Especially, operational real-time processing is a fight against time. Huge volumes of data have to be processed in the structured schedule. Under these circumstances, processing schemes are often evaluated based on cost / performance basis. Operational processing schedules do not permit adoption of sophisticated schemes that may be used in academic research. Reducing the degrees of freedom in the processing while maintaining the total effects as high as possible is an important key. Therefore, sufficient knowledge of observation error and background error characteristics is necessary. Collaborations with satellite/data processing centers should be encouraged on a routine basis.
b) Statistical monitoring of observational data
The various types of errors in observational data include measurement error, bias (calibration) error, conversion error, transmission error, etc. In addition, an error may be caused by observational representativeness. Quantitative knowledge of various types of errors is achieved by statistical monitoring. Whereas developments of NWP model and data assimilation schemes tend to be given highest importance, unspectacular work such as quality control monitoring should be more emphasized that may also improve NWP performance.
Procedures for statistical monitoring or scheme regulation are usually hard to get published. These kinds of information should be exchanged more openly. However, it seems to be difficult to achieve the communication level given the absence of a strong sense of obligation to share such information.
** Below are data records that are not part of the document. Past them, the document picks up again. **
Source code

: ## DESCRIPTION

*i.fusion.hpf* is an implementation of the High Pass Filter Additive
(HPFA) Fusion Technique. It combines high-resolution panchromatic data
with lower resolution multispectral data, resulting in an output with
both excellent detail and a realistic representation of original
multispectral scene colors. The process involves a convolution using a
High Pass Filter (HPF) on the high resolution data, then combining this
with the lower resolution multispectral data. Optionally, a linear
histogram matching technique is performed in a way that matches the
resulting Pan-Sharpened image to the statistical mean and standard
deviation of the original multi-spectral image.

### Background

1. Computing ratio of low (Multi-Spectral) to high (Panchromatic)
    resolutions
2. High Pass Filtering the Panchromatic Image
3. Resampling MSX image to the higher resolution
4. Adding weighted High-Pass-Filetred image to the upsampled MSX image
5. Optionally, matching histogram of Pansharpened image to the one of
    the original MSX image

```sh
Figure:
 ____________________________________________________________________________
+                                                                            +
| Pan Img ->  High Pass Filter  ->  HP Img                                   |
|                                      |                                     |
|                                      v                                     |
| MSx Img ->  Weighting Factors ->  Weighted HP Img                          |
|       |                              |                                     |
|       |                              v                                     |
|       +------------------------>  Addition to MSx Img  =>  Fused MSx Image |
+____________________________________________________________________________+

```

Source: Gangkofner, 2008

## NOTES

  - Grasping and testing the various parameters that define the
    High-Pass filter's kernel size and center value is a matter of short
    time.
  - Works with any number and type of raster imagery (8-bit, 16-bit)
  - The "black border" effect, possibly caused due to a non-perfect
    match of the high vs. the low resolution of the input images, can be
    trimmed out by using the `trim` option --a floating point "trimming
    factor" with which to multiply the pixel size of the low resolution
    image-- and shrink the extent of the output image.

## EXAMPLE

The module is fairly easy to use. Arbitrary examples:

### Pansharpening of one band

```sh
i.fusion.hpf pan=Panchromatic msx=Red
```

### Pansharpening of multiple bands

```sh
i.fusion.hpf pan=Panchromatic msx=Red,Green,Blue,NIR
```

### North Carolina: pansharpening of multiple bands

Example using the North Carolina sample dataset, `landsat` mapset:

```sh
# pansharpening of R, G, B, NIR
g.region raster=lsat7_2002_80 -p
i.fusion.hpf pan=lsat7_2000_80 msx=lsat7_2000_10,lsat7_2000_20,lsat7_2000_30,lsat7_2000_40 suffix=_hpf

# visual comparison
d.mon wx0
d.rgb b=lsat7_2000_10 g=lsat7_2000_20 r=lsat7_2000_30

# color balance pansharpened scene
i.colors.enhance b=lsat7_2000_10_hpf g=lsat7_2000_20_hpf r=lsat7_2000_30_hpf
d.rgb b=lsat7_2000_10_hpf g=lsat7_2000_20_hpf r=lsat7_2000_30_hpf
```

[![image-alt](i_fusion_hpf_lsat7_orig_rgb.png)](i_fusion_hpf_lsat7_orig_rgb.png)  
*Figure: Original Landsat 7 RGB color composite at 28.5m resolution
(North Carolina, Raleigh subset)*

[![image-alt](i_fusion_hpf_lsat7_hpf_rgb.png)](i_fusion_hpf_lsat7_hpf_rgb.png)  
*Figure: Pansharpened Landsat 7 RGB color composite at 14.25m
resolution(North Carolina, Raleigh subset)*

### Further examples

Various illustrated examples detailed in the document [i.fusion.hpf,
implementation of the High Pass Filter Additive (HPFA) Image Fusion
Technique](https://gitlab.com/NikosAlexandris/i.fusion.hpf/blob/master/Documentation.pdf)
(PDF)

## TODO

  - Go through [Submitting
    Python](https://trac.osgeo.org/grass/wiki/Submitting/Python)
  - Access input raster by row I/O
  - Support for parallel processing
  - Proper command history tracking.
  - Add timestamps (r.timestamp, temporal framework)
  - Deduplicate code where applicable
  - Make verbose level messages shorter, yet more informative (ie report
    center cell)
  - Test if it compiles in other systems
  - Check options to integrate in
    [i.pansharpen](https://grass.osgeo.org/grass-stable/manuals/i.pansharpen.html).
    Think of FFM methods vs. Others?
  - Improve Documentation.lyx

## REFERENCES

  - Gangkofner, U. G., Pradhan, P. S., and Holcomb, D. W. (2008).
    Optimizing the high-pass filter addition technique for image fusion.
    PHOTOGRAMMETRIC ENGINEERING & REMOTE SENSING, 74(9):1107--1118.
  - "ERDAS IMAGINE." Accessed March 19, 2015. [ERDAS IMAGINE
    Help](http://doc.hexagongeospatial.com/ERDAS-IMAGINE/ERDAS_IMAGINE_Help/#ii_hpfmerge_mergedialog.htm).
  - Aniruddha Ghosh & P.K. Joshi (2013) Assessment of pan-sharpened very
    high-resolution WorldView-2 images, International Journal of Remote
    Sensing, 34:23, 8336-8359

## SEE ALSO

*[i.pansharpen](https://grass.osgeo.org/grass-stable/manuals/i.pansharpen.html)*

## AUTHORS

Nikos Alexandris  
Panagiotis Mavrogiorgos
d) Management of huge volumes of data
Rapid increases in the satellite data volume is also a severe problem in the operational processing. The more you process raw data, the larger the data volume tends to be. This data volume problem was not large when only conventional observations were used. Now, JMA is planning to actively promote utilization of raw satellite data. Thus, the data volume is expected to be ten times or more relative to the present level. Therefore, how to manage huge volumes of data with limited operational resources will be a great factor in the design of NWP systems. There are many stages and phases in data processing: quality monitoring and controls, data assimilation, validation of model outputs, and so on. You have to have a clear concept of satellite data utilization and storage management from the long-time point of view.
0.2.6 JMA's future plans of satellite data utilization
JMA is addressing major topics on the NWP developments in the next computer system starting in 2006. Some of the important factors on satellite data utilization that relate closely to the NWP performance are given here.
Based upon the above arguments, JMA will promote comprehensive developments for the effective utilization of satellite observations.